November 29 – December 1, one of several extraordinary Watts History and Culture of the Book Program events was held at the John Carter Brown Library and at other locations in town. The JCB’s autumn series entitled, Books of Business/Business of Books, featured a weekend of lectures, informal conversations and a letterpress printing/bookmaking workshop with guest artist Maureen Cummins. In keeping with the event series theme, a fascinating exhibition of historic record books of early American commerce were on display at the JCB Library. Added to that theme, Maureen’s artist’s books, derived from antique handwritten documents and extensive research into archival collections, provided glimpses of the past, but with contemporary and challenging new perspectives.

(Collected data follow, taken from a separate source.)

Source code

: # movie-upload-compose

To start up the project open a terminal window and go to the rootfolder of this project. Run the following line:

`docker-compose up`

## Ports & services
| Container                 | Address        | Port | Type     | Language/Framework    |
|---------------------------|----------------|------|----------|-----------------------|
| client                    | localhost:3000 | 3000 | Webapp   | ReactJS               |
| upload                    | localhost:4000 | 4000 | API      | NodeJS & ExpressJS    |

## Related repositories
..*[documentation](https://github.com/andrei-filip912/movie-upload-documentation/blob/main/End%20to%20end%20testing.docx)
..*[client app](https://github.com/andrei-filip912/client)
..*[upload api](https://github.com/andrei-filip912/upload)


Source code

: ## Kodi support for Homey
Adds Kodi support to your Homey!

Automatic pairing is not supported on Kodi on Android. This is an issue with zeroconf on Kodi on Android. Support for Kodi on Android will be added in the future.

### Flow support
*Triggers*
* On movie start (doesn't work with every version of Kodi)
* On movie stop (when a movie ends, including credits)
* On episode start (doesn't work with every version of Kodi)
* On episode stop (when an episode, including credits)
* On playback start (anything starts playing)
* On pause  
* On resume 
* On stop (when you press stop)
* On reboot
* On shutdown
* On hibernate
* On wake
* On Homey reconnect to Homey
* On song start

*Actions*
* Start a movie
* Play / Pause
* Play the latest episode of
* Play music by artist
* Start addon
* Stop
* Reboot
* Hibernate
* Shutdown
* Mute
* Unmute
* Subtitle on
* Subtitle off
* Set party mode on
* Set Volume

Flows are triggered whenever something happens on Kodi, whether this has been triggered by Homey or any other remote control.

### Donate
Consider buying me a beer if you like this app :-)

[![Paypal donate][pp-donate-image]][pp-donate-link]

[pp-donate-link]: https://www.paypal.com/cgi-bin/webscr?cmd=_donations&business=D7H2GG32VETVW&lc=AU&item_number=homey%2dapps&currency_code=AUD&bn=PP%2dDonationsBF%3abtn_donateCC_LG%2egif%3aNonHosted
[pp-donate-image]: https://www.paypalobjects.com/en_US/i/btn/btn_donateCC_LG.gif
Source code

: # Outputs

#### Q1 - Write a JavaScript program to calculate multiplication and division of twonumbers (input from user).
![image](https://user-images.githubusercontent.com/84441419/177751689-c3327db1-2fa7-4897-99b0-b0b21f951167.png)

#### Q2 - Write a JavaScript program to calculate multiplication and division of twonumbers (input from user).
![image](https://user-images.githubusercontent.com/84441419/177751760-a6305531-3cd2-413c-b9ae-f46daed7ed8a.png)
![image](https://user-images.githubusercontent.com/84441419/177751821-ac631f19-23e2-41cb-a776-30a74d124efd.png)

Maureen’s lecture on Thursday the 29th described how her work as an artist came to be focused on archival resources as inspiration for her book concepts and narratives. She related how her love of flea markets and antique stores has unearthed many thought-provoking raw materials from which to work. In the process of mining historic archival collections, she uncovers little known stories and facts that she sensitively weaves into a new visual narrative.

Accounts, title page

For example, in her artist book Accounts, the pages of this authentic 1860’s ledger book are filled with client names and sums from a busy New York based cotton trading company. Handwritten in elegant pen and ink, the pages themselves speak of wealth and privilege. Yet Cummins has printed over these ledger account pages excerpts from the WPA Slave Narratives, in bold, sans-serif type, bringing our attention to the wealth gained at the expense of other human beings. We hold in our hands two voices from the past, brought together in a profound visually compelling new way.

Another book by Cummins, Crazy Quilt, provides personal narratives of 19th and 20th century women who were placed in institutions for the insane when it was clear they were as rational as anyone else. In these brief stories we are reminded of how women’s issues were viewed not that long ago, and are still viewed in some contemporary cultures.

On Friday the 30th, in the Special Collections Reading Room of the Fleet Library at RISD, Maureen continued the conversation about her work, where the lively question and answer session from the night before had left off. Students had an opportunity to see some of her books close up and Maureen was able to delve deeper and more informally into her creative process. Several other artists’ books from the RISD collection that also derive from historic events or documents were compared and discussed.

Conversation with Maureen at RISD

Saturday December 1st was spent printing and bookbinding, in a hands-on workshop, held in the book lab of AS220. Maureen asked each participant to come up with a word or short phrase to print on the letterpress, with each person printing a small edition of their page. When all the pages were printed and collated, they created a kind of visual poem, with both elegant and humorous combinations of text and meaning. Students were taught a simple pamphlet stitch binding and each went home with a keepsake book of their very own.

For more information about the work and career of Maureen Cummins, go to http://www.maureencummins.com/  The RISD artist book collection has two of Maureen’s books and several hand printed prospectuses from her other books. A new book based on documents from the Triangle Shirt Waist Factory fire, which took place in Manhattan over one hundred years ago, will be added this summer.